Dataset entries
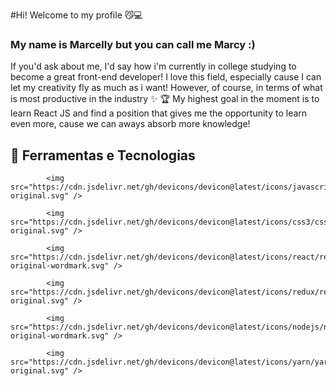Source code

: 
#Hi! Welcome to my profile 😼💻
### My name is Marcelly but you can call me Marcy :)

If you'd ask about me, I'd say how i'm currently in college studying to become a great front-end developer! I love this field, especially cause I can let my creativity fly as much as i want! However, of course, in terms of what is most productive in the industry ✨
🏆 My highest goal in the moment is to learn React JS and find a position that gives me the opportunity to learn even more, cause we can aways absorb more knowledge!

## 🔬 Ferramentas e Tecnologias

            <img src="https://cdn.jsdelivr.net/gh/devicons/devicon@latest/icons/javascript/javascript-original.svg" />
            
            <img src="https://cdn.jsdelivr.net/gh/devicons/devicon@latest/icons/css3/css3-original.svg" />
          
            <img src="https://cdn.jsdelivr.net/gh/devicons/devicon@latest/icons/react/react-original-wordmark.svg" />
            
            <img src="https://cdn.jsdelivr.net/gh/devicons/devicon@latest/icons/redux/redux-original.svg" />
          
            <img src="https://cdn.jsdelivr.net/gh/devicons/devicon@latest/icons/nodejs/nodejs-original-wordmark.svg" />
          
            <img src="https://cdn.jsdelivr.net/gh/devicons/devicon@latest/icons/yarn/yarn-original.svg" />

Work item => Give the number of lines in the records above that contain the word "wordmark", and nothing more.

Answer to the problem => 2